Showing posts with label aes. Show all posts
Showing posts with label aes. Show all posts

Sunday, March 6, 2011

AES ECB basic implementation

The AES algorithm can be implemented following strictly the AES round steps described in my previous post or by using pre-computed lookup tables. This post describes an AES implementation which follows the AES round steps and is based on existing source code developed by karl malbrain.
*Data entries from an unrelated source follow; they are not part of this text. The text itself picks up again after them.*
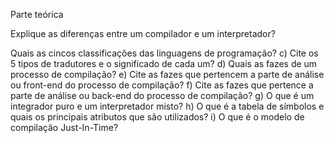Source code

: Parte teórica


Explique as diferenças entre um compilador e um interpretador?

Quais as cincos classificações das linguagens de programação?
c)	Cite os 5 tipos de tradutores e o significado de cada um?
d)	Quais as fazes de um processo de compilação?
e)	Cite as fazes que pertencem a parte de análise ou front-end do processo de compilação?
f)	Cite as fazes que pertence a parte de análise ou back-end do processo de compilação?
g)	O que é um integrador puro e um interpretador misto?
h)	O que é a tabela de símbolos e quais os principais atributos que são utilizados?
i)	O que é o modelo de compilação Just-In-Time?
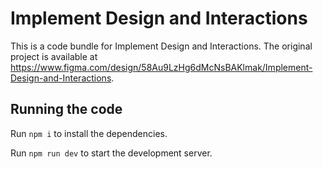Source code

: 
  # Implement Design and Interactions

  This is a code bundle for Implement Design and Interactions. The original project is available at https://www.figma.com/design/58Au9LzHg6dMcNsBAKlmak/Implement-Design-and-Interactions.

  ## Running the code

  Run `npm i` to install the dependencies.

  Run `npm run dev` to start the development server.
It is written in a very modular way, making it ideal to get to know the algorithm without getting confused by the usage of look up tables. However, this version is aimed to understand the process and has no focus at all in performance optimization. As well the implementation is used to have a starting point to demonstrate how different levels of performance benefits can be achieved by using a modified version of the algorithm. From now on we will refer to this version as AES-B which stands for AES Basic implementation.

Let’s first describe a high level pseudo code of the algorithm:

- Generate AES expanded key
- XOR input data with encryption key
- For Rounds = 1 To NrRounds
- - SubBytes operation
- - ShifRows operations
- - If Rounds < NrRounds
- - - MixColumns Operation
- - XOR with round key k[Rounds]
- copy result to output

As we can see on the previous pseudo code the AES-B algorithm follows the AES round steps described. This makes it easier to understand its functionality. First, we generate the expanded key or key schedule which basically takes the cipher key and performs the key schedule operation to determine the number of round keys necessary to encrypt the data. The number of round keys necessary to encrypt one block of information is related to the key length. In this example we are using a 128 bits key; therefore it will require in total 11 round keys, 1 for the initial round, 9 for standard rounds and 1 for the final round. After we expand the key, the input data is XORed which is basically the AddRoundKey operation for the initial round, followed by the execution of SubBytes, ShiftRows and MixCulumns operations. Note that these 3 operations will be executed only for the first 9 main rounds and when we reach the 10th round we exclude the MixColumns operation as described on previous posts.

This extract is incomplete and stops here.